**TASK ITEM**
The word "sample" appears in some lines of the records below; state how many lines, and nothing else.

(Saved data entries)
------------------------------------

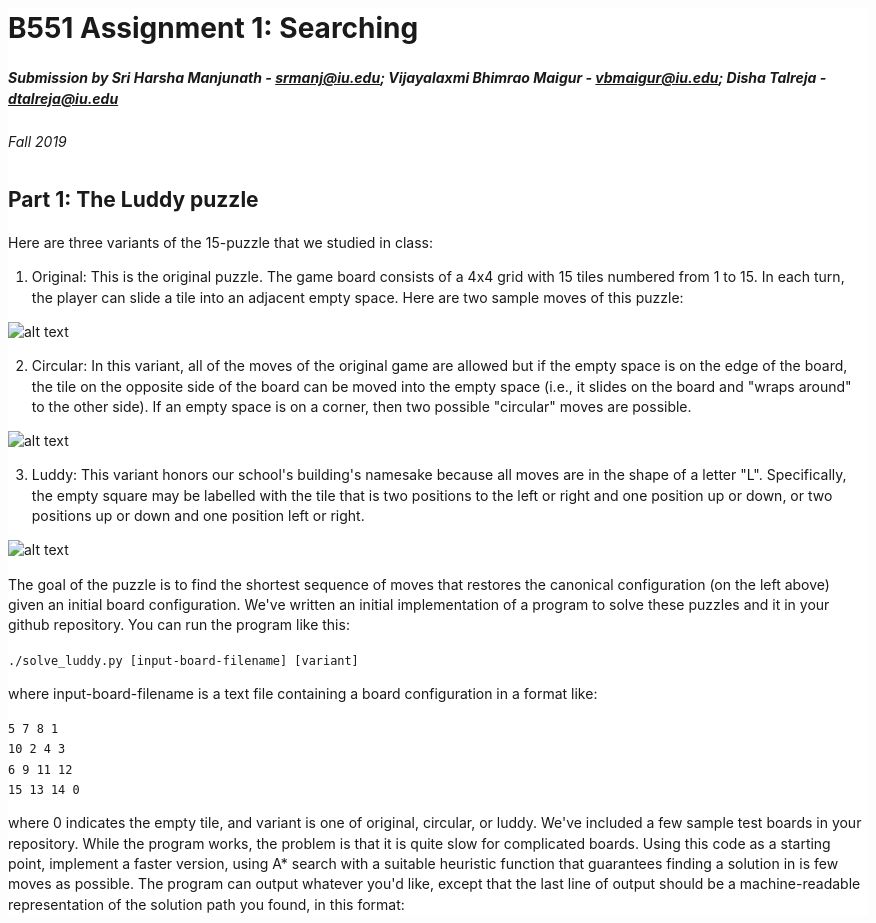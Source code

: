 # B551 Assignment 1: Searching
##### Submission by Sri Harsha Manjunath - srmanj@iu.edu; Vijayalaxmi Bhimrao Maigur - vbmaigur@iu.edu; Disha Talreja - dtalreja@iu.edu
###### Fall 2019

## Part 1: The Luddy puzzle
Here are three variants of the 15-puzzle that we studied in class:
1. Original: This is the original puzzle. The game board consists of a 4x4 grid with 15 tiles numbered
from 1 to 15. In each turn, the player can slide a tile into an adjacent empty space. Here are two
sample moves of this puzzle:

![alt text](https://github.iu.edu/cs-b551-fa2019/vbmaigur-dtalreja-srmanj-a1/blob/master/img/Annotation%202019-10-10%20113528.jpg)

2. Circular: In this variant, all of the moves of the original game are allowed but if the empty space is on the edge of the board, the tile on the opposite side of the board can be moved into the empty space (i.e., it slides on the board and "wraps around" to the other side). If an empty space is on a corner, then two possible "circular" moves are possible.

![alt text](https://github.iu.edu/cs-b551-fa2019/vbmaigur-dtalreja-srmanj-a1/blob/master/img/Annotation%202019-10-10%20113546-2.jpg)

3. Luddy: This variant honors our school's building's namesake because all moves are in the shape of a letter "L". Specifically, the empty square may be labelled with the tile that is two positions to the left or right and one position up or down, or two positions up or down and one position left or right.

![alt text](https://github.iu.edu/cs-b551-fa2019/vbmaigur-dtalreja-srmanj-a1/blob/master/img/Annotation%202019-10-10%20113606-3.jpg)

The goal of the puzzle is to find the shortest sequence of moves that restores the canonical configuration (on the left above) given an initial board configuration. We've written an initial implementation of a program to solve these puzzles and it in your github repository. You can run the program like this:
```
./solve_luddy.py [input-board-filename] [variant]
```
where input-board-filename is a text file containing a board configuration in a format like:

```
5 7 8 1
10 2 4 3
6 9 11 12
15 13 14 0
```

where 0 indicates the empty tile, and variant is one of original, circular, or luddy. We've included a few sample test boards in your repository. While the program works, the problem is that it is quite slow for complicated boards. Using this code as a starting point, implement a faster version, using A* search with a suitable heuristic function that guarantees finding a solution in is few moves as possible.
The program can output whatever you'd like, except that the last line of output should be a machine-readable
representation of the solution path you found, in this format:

------------------------------------

**WRITTEN SOLUTION**
2